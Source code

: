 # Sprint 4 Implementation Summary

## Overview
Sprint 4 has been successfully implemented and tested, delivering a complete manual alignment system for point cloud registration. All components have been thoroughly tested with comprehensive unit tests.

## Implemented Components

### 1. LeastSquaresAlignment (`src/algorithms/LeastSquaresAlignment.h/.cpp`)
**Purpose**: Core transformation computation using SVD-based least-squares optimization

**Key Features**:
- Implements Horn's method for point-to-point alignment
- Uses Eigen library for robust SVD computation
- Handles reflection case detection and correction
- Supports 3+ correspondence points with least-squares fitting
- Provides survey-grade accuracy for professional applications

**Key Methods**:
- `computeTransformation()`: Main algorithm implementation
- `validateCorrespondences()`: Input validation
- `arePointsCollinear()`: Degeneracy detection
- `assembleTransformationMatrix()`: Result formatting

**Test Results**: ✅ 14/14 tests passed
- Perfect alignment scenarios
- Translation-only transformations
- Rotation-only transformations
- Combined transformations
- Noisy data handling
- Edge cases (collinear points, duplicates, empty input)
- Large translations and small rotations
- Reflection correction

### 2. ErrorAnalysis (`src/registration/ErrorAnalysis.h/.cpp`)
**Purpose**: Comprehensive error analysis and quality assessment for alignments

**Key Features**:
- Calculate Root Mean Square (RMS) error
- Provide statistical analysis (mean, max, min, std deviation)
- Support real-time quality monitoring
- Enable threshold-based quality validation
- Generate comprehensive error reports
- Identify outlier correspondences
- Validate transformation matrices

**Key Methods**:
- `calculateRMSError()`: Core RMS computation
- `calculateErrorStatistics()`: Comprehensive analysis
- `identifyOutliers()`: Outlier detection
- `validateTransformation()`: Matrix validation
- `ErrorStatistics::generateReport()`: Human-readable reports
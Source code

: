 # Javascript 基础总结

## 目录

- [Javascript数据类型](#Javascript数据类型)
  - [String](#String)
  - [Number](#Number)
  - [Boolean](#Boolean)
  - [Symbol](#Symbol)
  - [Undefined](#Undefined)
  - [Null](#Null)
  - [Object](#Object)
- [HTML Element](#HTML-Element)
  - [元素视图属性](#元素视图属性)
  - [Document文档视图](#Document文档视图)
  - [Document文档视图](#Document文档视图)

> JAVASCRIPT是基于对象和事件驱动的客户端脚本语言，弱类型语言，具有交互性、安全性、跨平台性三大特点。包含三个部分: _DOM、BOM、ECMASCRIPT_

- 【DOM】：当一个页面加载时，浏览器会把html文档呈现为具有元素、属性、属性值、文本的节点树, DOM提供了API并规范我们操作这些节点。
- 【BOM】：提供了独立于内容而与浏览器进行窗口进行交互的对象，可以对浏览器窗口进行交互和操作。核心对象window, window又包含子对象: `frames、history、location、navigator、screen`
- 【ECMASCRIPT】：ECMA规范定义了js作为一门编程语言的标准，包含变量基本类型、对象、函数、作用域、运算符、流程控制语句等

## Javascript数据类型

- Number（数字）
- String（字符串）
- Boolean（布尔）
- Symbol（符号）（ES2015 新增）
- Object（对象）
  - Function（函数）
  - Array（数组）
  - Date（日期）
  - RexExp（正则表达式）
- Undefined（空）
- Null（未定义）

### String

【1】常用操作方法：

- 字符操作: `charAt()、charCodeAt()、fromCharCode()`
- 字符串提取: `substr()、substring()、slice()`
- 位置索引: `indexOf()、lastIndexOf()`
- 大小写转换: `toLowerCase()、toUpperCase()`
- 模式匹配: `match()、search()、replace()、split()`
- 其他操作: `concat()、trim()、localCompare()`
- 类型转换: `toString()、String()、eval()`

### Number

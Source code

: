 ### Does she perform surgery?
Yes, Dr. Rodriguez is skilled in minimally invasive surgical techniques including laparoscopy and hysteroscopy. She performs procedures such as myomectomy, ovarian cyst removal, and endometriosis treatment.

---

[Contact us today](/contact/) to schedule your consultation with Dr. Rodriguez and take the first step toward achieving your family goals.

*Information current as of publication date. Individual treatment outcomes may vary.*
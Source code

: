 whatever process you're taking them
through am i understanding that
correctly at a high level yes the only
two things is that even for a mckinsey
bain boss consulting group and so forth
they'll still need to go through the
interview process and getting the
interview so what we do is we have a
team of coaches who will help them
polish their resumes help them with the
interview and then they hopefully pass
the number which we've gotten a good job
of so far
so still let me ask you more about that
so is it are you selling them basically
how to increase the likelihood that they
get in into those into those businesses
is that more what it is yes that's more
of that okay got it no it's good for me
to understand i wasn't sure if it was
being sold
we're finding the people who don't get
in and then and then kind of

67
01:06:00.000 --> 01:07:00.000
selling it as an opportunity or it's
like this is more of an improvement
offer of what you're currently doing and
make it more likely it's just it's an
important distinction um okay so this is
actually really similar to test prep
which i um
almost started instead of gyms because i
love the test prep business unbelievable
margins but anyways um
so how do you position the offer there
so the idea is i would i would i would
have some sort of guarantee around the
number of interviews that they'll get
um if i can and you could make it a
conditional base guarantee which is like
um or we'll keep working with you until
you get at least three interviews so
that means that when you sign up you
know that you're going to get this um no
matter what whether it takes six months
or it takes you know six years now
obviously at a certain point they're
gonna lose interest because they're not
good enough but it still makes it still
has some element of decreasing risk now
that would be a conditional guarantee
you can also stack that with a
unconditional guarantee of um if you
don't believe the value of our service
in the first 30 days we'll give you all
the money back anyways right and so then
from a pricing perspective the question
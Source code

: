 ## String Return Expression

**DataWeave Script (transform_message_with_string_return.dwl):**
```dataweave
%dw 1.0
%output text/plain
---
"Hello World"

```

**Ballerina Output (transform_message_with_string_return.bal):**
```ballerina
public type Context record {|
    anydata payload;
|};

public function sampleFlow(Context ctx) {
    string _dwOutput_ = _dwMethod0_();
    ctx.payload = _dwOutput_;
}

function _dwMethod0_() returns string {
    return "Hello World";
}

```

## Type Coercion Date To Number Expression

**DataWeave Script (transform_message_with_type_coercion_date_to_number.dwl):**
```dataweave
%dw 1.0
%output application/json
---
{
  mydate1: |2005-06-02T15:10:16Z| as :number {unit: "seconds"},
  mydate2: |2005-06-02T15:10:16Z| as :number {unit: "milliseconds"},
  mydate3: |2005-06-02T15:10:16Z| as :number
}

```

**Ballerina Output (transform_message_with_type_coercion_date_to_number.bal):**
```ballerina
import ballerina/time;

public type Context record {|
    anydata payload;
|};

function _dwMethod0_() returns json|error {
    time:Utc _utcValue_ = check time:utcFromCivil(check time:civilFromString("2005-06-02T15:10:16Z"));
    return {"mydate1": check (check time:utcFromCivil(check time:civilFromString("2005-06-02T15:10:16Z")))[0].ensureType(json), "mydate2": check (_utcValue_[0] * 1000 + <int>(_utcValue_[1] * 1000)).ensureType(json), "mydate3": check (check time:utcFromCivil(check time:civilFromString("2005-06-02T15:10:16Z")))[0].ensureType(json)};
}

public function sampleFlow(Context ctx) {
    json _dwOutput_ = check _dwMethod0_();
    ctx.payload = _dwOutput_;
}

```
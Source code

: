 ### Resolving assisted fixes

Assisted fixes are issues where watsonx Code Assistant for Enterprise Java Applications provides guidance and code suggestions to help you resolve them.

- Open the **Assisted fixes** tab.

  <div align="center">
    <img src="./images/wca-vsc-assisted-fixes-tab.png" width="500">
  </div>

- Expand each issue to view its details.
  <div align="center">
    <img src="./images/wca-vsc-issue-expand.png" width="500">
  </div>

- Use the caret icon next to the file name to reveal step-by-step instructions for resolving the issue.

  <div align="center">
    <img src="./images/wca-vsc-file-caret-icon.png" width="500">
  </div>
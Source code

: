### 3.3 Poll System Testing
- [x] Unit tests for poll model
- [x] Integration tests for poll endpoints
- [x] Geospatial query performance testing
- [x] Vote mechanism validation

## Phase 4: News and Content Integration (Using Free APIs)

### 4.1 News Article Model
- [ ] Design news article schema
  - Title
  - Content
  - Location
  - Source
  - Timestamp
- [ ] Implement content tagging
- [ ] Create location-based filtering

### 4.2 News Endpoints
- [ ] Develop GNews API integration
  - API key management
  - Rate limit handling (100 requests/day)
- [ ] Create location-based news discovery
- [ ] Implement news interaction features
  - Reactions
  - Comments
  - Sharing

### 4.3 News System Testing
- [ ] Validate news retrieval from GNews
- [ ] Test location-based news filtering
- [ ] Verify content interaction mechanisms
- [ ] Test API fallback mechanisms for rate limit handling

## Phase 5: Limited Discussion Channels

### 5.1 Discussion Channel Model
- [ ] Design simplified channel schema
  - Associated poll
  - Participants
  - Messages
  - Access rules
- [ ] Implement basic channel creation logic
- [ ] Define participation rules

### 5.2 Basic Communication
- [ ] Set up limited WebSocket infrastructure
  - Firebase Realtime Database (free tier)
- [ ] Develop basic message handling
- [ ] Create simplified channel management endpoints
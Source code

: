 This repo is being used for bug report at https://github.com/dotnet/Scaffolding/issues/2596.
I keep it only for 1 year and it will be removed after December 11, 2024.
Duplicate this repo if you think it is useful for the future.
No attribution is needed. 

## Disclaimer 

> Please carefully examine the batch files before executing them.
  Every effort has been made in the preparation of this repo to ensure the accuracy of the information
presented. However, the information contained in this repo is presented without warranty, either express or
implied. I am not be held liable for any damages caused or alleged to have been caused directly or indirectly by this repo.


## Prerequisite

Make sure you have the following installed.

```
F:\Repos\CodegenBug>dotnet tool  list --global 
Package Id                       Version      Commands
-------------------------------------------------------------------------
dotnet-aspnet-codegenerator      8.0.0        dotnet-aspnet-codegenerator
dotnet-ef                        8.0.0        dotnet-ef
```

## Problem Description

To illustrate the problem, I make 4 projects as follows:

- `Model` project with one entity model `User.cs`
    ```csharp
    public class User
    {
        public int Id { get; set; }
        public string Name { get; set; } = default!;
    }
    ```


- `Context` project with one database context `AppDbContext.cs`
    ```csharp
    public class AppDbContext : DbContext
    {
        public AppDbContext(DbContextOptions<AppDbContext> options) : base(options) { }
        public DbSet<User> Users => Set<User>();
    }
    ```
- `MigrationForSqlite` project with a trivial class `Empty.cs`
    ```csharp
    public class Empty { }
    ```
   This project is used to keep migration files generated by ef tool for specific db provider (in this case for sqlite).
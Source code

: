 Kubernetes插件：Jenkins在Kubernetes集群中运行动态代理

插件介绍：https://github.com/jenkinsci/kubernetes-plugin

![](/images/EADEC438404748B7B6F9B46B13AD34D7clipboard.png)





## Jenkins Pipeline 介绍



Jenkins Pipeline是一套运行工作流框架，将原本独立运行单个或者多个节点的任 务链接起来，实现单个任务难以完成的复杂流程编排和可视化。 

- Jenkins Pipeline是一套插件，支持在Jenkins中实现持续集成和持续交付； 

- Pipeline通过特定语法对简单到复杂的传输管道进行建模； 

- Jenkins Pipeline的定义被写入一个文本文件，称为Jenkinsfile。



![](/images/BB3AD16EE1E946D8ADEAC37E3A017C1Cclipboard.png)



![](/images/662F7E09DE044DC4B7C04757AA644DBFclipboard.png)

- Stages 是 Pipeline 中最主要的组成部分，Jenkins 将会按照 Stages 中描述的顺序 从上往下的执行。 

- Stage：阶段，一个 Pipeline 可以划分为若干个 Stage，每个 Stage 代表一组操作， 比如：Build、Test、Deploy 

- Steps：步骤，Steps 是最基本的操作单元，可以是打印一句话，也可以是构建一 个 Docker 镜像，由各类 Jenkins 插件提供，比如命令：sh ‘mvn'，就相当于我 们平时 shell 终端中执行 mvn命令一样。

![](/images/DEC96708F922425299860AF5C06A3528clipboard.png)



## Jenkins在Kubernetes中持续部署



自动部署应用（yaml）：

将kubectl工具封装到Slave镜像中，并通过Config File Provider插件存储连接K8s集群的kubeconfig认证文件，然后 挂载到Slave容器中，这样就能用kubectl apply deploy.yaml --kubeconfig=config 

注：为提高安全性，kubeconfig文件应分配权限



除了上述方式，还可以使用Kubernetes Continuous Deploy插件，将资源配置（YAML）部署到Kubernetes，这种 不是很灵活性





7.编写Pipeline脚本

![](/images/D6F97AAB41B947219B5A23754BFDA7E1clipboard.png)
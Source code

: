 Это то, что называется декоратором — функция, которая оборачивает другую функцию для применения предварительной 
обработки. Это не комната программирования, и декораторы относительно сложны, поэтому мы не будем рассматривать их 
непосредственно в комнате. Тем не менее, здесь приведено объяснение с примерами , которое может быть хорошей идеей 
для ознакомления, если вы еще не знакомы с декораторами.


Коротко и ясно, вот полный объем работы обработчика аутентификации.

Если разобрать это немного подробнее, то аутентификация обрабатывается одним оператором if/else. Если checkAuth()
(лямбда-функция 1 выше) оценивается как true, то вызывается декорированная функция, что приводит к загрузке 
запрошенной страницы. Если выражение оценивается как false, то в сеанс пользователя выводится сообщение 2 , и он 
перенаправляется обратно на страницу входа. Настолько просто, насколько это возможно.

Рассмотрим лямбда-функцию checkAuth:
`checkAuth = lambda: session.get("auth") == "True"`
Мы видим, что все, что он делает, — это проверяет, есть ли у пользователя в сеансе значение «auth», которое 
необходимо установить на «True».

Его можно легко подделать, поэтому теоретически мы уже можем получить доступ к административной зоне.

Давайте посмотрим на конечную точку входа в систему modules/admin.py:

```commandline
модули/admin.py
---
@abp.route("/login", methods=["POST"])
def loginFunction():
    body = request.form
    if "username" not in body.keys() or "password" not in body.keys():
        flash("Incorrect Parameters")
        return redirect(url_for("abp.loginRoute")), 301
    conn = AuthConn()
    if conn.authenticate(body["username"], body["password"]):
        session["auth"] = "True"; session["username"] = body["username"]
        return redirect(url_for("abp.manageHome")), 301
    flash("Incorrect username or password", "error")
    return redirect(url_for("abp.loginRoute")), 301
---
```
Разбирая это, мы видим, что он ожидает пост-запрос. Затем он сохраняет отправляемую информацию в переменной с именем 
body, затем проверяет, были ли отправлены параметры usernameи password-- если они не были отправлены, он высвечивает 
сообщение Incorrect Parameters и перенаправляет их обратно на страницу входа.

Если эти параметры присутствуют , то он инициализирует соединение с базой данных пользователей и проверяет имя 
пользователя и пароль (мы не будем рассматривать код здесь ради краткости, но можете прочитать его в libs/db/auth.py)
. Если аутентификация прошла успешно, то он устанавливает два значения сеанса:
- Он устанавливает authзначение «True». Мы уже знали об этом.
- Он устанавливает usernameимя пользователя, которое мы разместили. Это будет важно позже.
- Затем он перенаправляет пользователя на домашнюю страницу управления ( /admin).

◆ ◆ ◆ ◆ ◆

» Exercise aim
Repeat verbatim the opening run of entries, ending with the line that contains "SVD-based least-squares optimization".

» Exercise solution
Source code

: # Sprint 4 Implementation Summary

## Overview
Sprint 4 has been successfully implemented and tested, delivering a complete manual alignment system for point cloud registration. All components have been thoroughly tested with comprehensive unit tests.

## Implemented Components

### 1. LeastSquaresAlignment (`src/algorithms/LeastSquaresAlignment.h/.cpp`)
**Purpose**: Core transformation computation using SVD-based least-squares optimization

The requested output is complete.